-- SUPPLIED RECORDS follows --

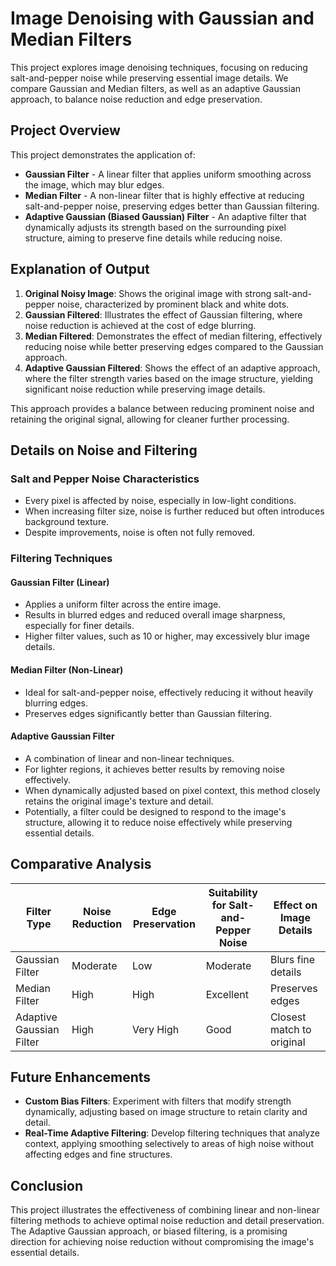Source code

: # Image Denoising with Gaussian and Median Filters

This project explores image denoising techniques, focusing on reducing salt-and-pepper noise while preserving essential image details. We compare Gaussian and Median filters, as well as an adaptive Gaussian approach, to balance noise reduction and edge preservation.

## Project Overview

This project demonstrates the application of:
- **Gaussian Filter** - A linear filter that applies uniform smoothing across the image, which may blur edges.
- **Median Filter** - A non-linear filter that is highly effective at reducing salt-and-pepper noise, preserving edges better than Gaussian filtering.
- **Adaptive Gaussian (Biased Gaussian) Filter** - An adaptive filter that dynamically adjusts its strength based on the surrounding pixel structure, aiming to preserve fine details while reducing noise.

## Explanation of Output

1. **Original Noisy Image**: Shows the original image with strong salt-and-pepper noise, characterized by prominent black and white dots.
2. **Gaussian Filtered**: Illustrates the effect of Gaussian filtering, where noise reduction is achieved at the cost of edge blurring.
3. **Median Filtered**: Demonstrates the effect of median filtering, effectively reducing noise while better preserving edges compared to the Gaussian approach.
4. **Adaptive Gaussian Filtered**: Shows the effect of an adaptive approach, where the filter strength varies based on the image structure, yielding significant noise reduction while preserving image details.

This approach provides a balance between reducing prominent noise and retaining the original signal, allowing for cleaner further processing.

## Details on Noise and Filtering

### Salt and Pepper Noise Characteristics
- Every pixel is affected by noise, especially in low-light conditions.
- When increasing filter size, noise is further reduced but often introduces background texture.
- Despite improvements, noise is often not fully removed.

### Filtering Techniques

#### Gaussian Filter (Linear)
- Applies a uniform filter across the entire image.
- Results in blurred edges and reduced overall image sharpness, especially for finer details.
- Higher filter values, such as 10 or higher, may excessively blur image details.

#### Median Filter (Non-Linear)
- Ideal for salt-and-pepper noise, effectively reducing it without heavily blurring edges.
- Preserves edges significantly better than Gaussian filtering.

#### Adaptive Gaussian Filter
- A combination of linear and non-linear techniques.
- For lighter regions, it achieves better results by removing noise effectively.
- When dynamically adjusted based on pixel context, this method closely retains the original image's texture and detail.
- Potentially, a filter could be designed to respond to the image's structure, allowing it to reduce noise effectively while preserving essential details.

## Comparative Analysis

| **Filter Type**         | **Noise Reduction** | **Edge Preservation** | **Suitability for Salt-and-Pepper Noise** | **Effect on Image Details** |
|-------------------------|---------------------|-----------------------|-------------------------------------------|------------------------------|
| Gaussian Filter         | Moderate            | Low                   | Moderate                                  | Blurs fine details           |
| Median Filter           | High                | High                  | Excellent                                 | Preserves edges              |
| Adaptive Gaussian Filter| High                | Very High             | Good                                      | Closest match to original    |

## Future Enhancements

- **Custom Bias Filters**: Experiment with filters that modify strength dynamically, adjusting based on image structure to retain clarity and detail.
- **Real-Time Adaptive Filtering**: Develop filtering techniques that analyze context, applying smoothing selectively to areas of high noise without affecting edges and fine structures.

## Conclusion

This project illustrates the effectiveness of combining linear and non-linear filtering methods to achieve optimal noise reduction and detail preservation. The Adaptive Gaussian approach, or biased filtering, is a promising direction for achieving noise reduction without compromising the image's essential details.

-- SUPPLIED RECORDS concluded --

◆ **ASSIGNMENT**
What is needed is a word-for-word copy of the data above, free of any images.

◆ **RESULT FOR THIS EXERCISE**
Source code

: # Image Denoising with Gaussian and Median Filters

This project explores image denoising techniques, focusing on reducing salt-and-pepper noise while preserving essential image details. We compare Gaussian and Median filters, as well as an adaptive Gaussian approach, to balance noise reduction and edge preservation.

## Project Overview

This project demonstrates the application of:
- **Gaussian Filter** - A linear filter that applies uniform smoothing across the image, which may blur edges.
- **Median Filter** - A non-linear filter that is highly effective at reducing salt-and-pepper noise, preserving edges better than Gaussian filtering.
- **Adaptive Gaussian (Biased Gaussian) Filter** - An adaptive filter that dynamically adjusts its strength based on the surrounding pixel structure, aiming to preserve fine details while reducing noise.

## Explanation of Output

1. **Original Noisy Image**: Shows the original image with strong salt-and-pepper noise, characterized by prominent black and white dots.
2. **Gaussian Filtered**: Illustrates the effect of Gaussian filtering, where noise reduction is achieved at the cost of edge blurring.
3. **Median Filtered**: Demonstrates the effect of median filtering, effectively reducing noise while better preserving edges compared to the Gaussian approach.
4. **Adaptive Gaussian Filtered**: Shows the effect of an adaptive approach, where the filter strength varies based on the image structure, yielding significant noise reduction while preserving image details.

This approach provides a balance between reducing prominent noise and retaining the original signal, allowing for cleaner further processing.

## Details on Noise and Filtering

### Salt and Pepper Noise Characteristics
- Every pixel is affected by noise, especially in low-light conditions.
- When increasing filter size, noise is further reduced but often introduces background texture.
- Despite improvements, noise is often not fully removed.

### Filtering Techniques

#### Gaussian Filter (Linear)
- Applies a uniform filter across the entire image.
- Results in blurred edges and reduced overall image sharpness, especially for finer details.
- Higher filter values, such as 10 or higher, may excessively blur image details.

#### Median Filter (Non-Linear)
- Ideal for salt-and-pepper noise, effectively reducing it without heavily blurring edges.
- Preserves edges significantly better than Gaussian filtering.

#### Adaptive Gaussian Filter
- A combination of linear and non-linear techniques.
- For lighter regions, it achieves better results by removing noise effectively.
- When dynamically adjusted based on pixel context, this method closely retains the original image's texture and detail.
- Potentially, a filter could be designed to respond to the image's structure, allowing it to reduce noise effectively while preserving essential details.

## Comparative Analysis

| **Filter Type**         | **Noise Reduction** | **Edge Preservation** | **Suitability for Salt-and-Pepper Noise** | **Effect on Image Details** |
|-------------------------|---------------------|-----------------------|-------------------------------------------|------------------------------|
| Gaussian Filter         | Moderate            | Low                   | Moderate                                  | Blurs fine details           |
| Median Filter           | High                | High                  | Excellent                                 | Preserves edges              |
| Adaptive Gaussian Filter| High                | Very High             | Good                                      | Closest match to original    |

## Future Enhancements

- **Custom Bias Filters**: Experiment with filters that modify strength dynamically, adjusting based on image structure to retain clarity and detail.
- **Real-Time Adaptive Filtering**: Develop filtering techniques that analyze context, applying smoothing selectively to areas of high noise without affecting edges and fine structures.

## Conclusion

This project illustrates the effectiveness of combining linear and non-linear filtering methods to achieve optimal noise reduction and detail preservation. The Adaptive Gaussian approach, or biased filtering, is a promising direction for achieving noise reduction without compromising the image's essential details.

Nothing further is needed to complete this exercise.